The group has been dubbed the "SECondary," because four of the players are from the SEC: cornerback Patrick Peterson and safety Tyrann Mathieu from LSU, Johnson from Alabama and cornerback Jerraud Powers from Auburn. The Big 12 gets a representative in safety Tony Jefferson, from Oklahoma. Then there's Justin Bethel, who will replace the injured Powers as a starter at Cleveland on Sunday. Bethel comes from Presbyterian College -- enrollment 1,146.

All six have at least one interception. Johnson has three, while Peterson, Mathieu and Jefferson have two apiece.

"This is the best group that I've been around," Peterson said. "The play is definitely speaking for itself. But the things that we're doing off the field and how close-knit we are, I've never seen nothing like it. It just reminds me of a college feel."

They gotten to the desert by various routes:

--Peterson is living up to the expectations that come with being the fifth overall pick in the 2011 draft. He's made the Pro Bowl each of his four NFL seasons. He had a sub-par 2014, but found out halfway through that season he had diabetes.
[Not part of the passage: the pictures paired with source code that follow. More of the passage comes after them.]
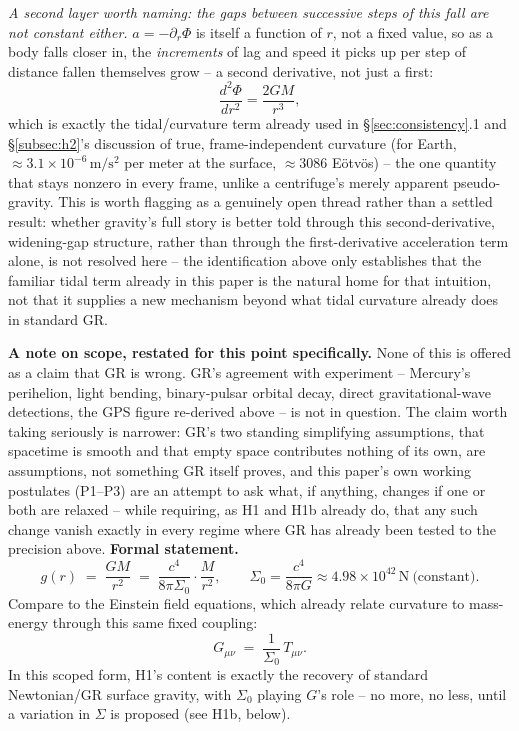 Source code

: \documentclass[12pt, a4paper]{article}
\begin{document}
\emph{A second layer worth naming: the gaps between successive steps
of this fall are not constant either.} $a=-\partial_r\Phi$ is itself a
function of $r$, not a fixed value, so as a body falls closer in, the
\emph{increments} of lag and speed it picks up per step of distance
fallen themselves grow -- a second derivative, not just a first:
\begin{equation}
\frac{d^2\Phi}{dr^2} = \frac{2GM}{r^3},
\end{equation}
which is exactly the tidal/curvature term already used in
\S\ref{sec:consistency}.1 and \S\ref{subsec:h2}'s discussion of true,
frame-independent curvature (for Earth, $\approx3.1\times10^{-6}
\,\mathrm{m/s^2}$ per meter at the surface, $\approx3086$ Eötvös) --
the one quantity that stays nonzero in every frame, unlike a
centrifuge's merely apparent pseudo-gravity. This is worth flagging
as a genuinely open thread rather than a settled result: whether
gravity's full story is better told through this second-derivative,
widening-gap structure, rather than through the first-derivative
acceleration term alone, is not resolved here -- the identification
above only establishes that the familiar tidal term already in this
paper is the natural home for that intuition, not that it supplies a
new mechanism beyond what tidal curvature already does in standard
GR.

\textbf{A note on scope, restated for this point specifically.} None
of this is offered as a claim that GR is wrong. GR's agreement with
experiment -- Mercury's perihelion, light bending, binary-pulsar
orbital decay, direct gravitational-wave detections, the GPS figure
re-derived above -- is not in question. The claim worth taking
seriously is narrower: GR's two standing simplifying assumptions,
that spacetime is smooth and that empty space contributes nothing of
its own, are assumptions, not something GR itself proves, and this
paper's own working postulates (P1--P3) are an attempt to ask what, if
anything, changes if one or both are relaxed -- while requiring, as
H1 and H1b already do, that any such change vanish exactly in every
regime where GR has already been tested to the precision above.
\textbf{Formal statement.}
\begin{equation}
g(r) \;=\; \frac{GM}{r^2} \;=\; \frac{c^4}{8\pi\Sigma_0}\cdot\frac{M}{r^2},
\qquad \Sigma_0 = \frac{c^4}{8\pi G} \approx 4.98\times10^{42}\,\mathrm{N}
\ \text{(constant)}.
\end{equation}
Compare to the Einstein field equations, which already relate
curvature to mass-energy through this same fixed coupling:
\begin{equation}
G_{\mu\nu} \;=\; \frac{1}{\Sigma_0}\,T_{\mu\nu}.
\end{equation}
In this scoped form, H1's content is exactly the recovery of standard
Newtonian/GR surface gravity, with $\Sigma_0$ playing $G$'s role --
no more, no less, until a variation in $\Sigma$ is proposed (see H1b,
below).
\end{document}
Healthy and noticeably trimmer, Peterson is assigned to defend the opponent's top receiver every week and playing his best football to date.

--Mathieu was a Heisman Trophy finalist his sophomore year at LSU, but was kicked off the team for marijuana use. He was considered high-risk by many when Arizona took him in the third round but has been a joy for the team and his teammates since his arrival. Last year, his play was hindered by a knee brace and a cast on his broken thumb. This year, he's back to being "The Honey Badger," a 5-foot-9 dynamo. Mathieu had his first sack of the season Monday night in a win over Baltimore.

--Johnson might be the smartest player on the field, and observers envision him and Powers as future coaches. Johnson was a third-round pick in 2009 and lost part of his middle finger attempting a tackle early in the 2013 season. Oddly, the bulk of his career interceptions have come since then.

--Powers, the nickel back last season when Antonio Cromartie was the starting corner opposite Peterson, smoothly stepped into the full-time job this year. Undrafted in 2009, Powers played four seasons for Indianapolis before signing as a free agent with Arizona in 2013.

--Like Powers, Jefferson had to make it in the NFL the hard way. He was not drafted and played his way onto the active roster in 2013. Jefferson made the game-saving tackle in the end zone on Monday night.

The secondary also technically includes safety Deone Bucannon, but the Washington State product almost always lines up as an inside linebacker. He leads the team in tackles.

Johnson said the group's camaraderie has led to many of the interceptions.

"Us being around each other so much, we begin to know each other," he said. "We begin to understand the way each one of us thinks."

There's a lot of studying, too.

"The things that you don't see that's behind the scenes is the hours of film that those guys watch," defensive coordinator James Bettcher said. "The meetings that they have together to talk through things. The most important thing is that those guys are on the same page when you're playing coverage."

Only twice this year has Arizona not intercepted a pass in a game, and it lost both contests.

"We've got a lot of guys that are grateful," Mathieu said. "But obviously they're hungry and they want to achieve a lot more."